No State can enter into an agreement with a foreign power in regard to the surrender of fugitives from justice. Holmes v. Jennison, 14 Pet. 540.
Agreement between States. This provision is obviously intended to guard the rights and interests of the other States, and to prevent any compact and agreement between any two States which may affect the interests of the others injuriously. The right and the duty to protect these interests is vested in the General Government. Florida v. Georgia, 17 How. 478.
This prohibition only applies to such an agreement or compact as is in its nature political, or more properly, perhaps, such as may in any wise conflict with the powers which the States, by the adoption of the Constitution, have delegated to the General Government. This appears from the context, and from the reason and spirit of the prohibition. Union Railroad Co. v. East, Tenn. Railroad Co. 14 Geo. 327.
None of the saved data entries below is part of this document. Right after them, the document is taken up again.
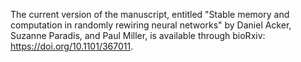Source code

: The current version of the manuscript, entitled "Stable memory and computation in randomly rewiring neural networks"
by Daniel Acker, Suzanne Paradis, and Paul Miller, is available through bioRxiv: https://doi.org/10.1101/367011.
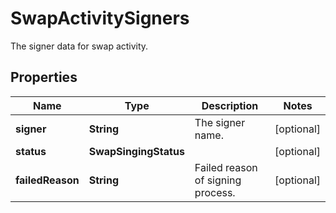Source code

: 

# SwapActivitySigners

The signer data for swap activity.

## Properties

| Name | Type | Description | Notes |
|------------ | ------------- | ------------- | -------------|
|**signer** | **String** | The signer name. |  [optional] |
|**status** | **SwapSingingStatus** |  |  [optional] |
|**failedReason** | **String** | Failed reason of signing process. |  [optional] |



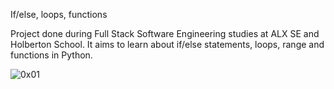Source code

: If/else, loops, functions

Project done during Full Stack Software Engineering studies at ALX SE and Holberton School. It aims to learn about if/else statements, loops, range and functions in Python.

![0x01](https://www.freecodecamp.org/news/content/images/2022/04/rosie-steggles-h1OhvEIIcxs-unsplash.jpg)
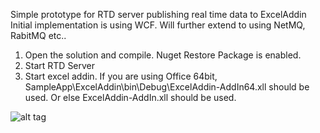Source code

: Simple prototype for RTD server publishing real time data to ExcelAddin
Initial implementation is using WCF. Will further extend to using NetMQ, RabitMQ etc..

1. Open the solution and compile. Nuget Restore Package is enabled.
2. Start RTD Server 
3. Start excel addin. If you are using Office 64bit, SampleApp\ExcelAddin\bin\Debug\ExcelAddin-AddIn64.xll should be used. Or else ExcelAddin-AddIn.xll should be used.

![alt tag](http://www.ilamzy.net/photos/Capture.PNG)
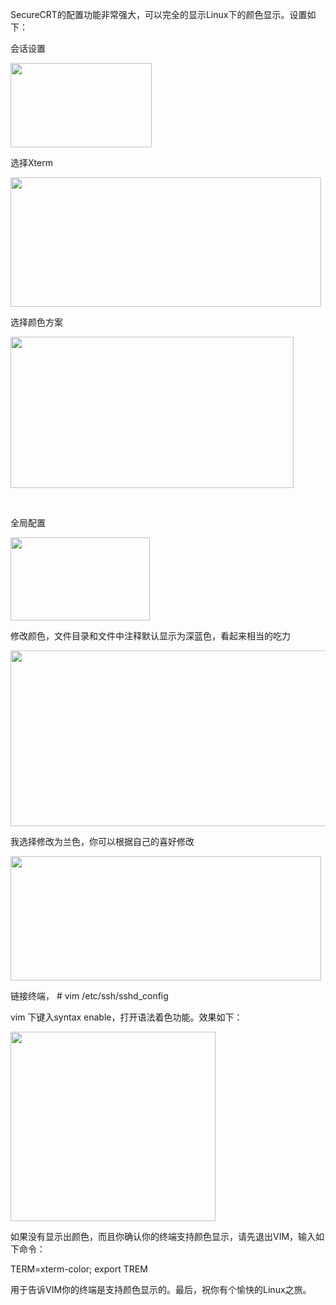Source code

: <!--
author: admin
date: 2009-07-11
title: Linux之路 -- 工具准备篇：SecureCRT配色显示
tags: linux,securecrt,颜色
category: Linux/Unix/BSD
status: publish
summary: 	SecureCRT的配置功能非常强大，可以完全的显示Linux下的颜色显示。设置如下：	会话设置		选择Xterm		选择颜色方案		&nbsp;	全局配置		修改颜色，文件目录和文件中注释默认显示为深蓝色，看起来相当的吃力		我选择修改为兰色，你可以根据自己的喜好修改		链接
-->

<p>
	SecureCRT的配置功能非常强大，可以完全的显示Linux下的颜色显示。设置如下：
</p>

<p>
	会话设置
</p>

<p>
	<img alt="" height="135" src="/blog/wp-content/uploads/1.jpg" width="226" />
</p>

<p>
	选择Xterm
</p>

<p>
	<img alt="" height="207" src="/blog/wp-content/uploads/2.jpg" width="497" />
</p>

<p>
	选择颜色方案
</p>

<p>
	<img alt="" height="242" src="/blog/wp-content/uploads/6.jpg" width="453" />
</p>

<p>
	&nbsp;
</p>

<p>
	全局配置
</p>

<p>
	<img alt="" height="133" src="/blog/wp-content/uploads/3.jpg" width="223" />
</p>

<p>
	修改颜色，文件目录和文件中注释默认显示为深蓝色，看起来相当的吃力
</p>

<p>
	<img alt="" height="281" src="/blog/wp-content/uploads/5.jpg" width="512" />
</p>

<p>
	我选择修改为兰色，你可以根据自己的喜好修改
</p>

<p>
	<img alt="" height="199" src="/blog/wp-content/uploads/4.jpg" width="497" />
</p>

<p>
	链接终端， # vim /etc/ssh/sshd_config
</p>

<p>
	vim 下键入syntax enable，打开语法着色功能。效果如下：
</p>

<p>
	<img alt="" height="303" src="/blog/wp-content/uploads/7.jpg" width="328" />
</p>

<p>
	如果没有显示出颜色，而且你确认你的终端支持颜色显示，请先退出VIM，输入如下命令：
</p>

<p>
	TERM=xterm-color; export TREM
</p>

<p>
	用于告诉VIM你的终端是支持颜色显示的。最后，祝你有个愉快的Linux之旅。
</p>

<p>
	&nbsp;
</p>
Two States may, by separate acts, authorize a corporation to erect a bridge over a navigable river flowing between them. If the charters are granted to different corporations with power to unite, their agreement so to do would not be an agreement or compact between the States. Dover v. Portsmouth Bridge, 17 N. H. 200.
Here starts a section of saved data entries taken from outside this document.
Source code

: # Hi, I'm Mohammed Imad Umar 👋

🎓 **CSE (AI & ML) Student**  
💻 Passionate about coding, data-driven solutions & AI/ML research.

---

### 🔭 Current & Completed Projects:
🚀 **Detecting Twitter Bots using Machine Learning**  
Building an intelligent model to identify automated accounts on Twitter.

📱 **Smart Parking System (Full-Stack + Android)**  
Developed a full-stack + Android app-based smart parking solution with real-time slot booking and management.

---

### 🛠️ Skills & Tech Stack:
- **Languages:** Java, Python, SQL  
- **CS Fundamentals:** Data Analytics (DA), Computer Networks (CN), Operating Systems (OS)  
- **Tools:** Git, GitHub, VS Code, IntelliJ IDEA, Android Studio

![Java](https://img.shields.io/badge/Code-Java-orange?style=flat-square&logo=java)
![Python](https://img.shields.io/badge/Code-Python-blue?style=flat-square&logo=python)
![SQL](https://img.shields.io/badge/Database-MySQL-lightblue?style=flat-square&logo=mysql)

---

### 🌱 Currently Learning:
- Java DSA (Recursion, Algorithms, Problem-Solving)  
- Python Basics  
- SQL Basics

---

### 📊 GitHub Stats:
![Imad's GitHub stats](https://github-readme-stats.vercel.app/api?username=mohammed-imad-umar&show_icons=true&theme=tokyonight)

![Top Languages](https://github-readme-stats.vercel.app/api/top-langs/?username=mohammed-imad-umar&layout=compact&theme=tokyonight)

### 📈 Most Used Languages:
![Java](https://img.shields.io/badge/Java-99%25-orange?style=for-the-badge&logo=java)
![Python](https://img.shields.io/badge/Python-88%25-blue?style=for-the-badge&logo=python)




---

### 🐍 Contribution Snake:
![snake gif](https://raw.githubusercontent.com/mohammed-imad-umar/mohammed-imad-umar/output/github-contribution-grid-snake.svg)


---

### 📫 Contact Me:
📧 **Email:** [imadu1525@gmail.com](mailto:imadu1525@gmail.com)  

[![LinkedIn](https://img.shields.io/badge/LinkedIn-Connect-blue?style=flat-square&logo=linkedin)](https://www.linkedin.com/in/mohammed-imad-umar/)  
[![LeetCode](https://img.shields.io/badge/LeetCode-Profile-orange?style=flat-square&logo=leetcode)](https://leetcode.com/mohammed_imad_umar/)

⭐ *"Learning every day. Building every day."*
A question of boundary between States is, in its nature, a political question to be settled by compact made by the political departments of the government. Florida v. Georgia, 17 How. 478.
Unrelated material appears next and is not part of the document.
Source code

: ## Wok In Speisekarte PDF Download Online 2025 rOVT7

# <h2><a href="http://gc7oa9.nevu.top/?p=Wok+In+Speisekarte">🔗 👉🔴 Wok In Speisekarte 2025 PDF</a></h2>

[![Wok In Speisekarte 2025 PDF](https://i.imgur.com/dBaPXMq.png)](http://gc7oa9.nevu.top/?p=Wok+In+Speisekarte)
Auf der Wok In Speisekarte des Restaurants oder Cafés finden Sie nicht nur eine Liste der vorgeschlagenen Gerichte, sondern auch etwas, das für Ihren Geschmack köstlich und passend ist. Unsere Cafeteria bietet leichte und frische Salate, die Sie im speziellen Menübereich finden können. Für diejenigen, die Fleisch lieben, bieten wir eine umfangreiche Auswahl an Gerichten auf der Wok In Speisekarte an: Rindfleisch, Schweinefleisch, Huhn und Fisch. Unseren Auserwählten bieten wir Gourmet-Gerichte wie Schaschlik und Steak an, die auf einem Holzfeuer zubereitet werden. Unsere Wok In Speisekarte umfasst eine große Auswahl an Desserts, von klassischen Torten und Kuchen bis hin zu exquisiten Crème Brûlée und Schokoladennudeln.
It is not necessary that the consent of Congress to an agreement between the States shall be given in the form of an express and formal statement of every proposition of the agreement and of its consent thereto. Virginia v. West Virginia, ni Wall. 39.
The Constitution makes no provision respecting the mode or form in which the consent of Congress is to be signified, very properly leaving that matter to the wisdom of that body to be decided upon according to the ordinary rules of law and right reason. The only question in cases which involve that point is, has Congress, by some positive act in relation to such agreement, signified the consent of that body to its validity ? Green v. Biddle, 8 Wheat. 1; Canal Co. v. Railroad Co. 4 G. & J. 1.
A compact between States is binding upon the legislatures of those States. Green v. Biddle, 8 Wheat. I.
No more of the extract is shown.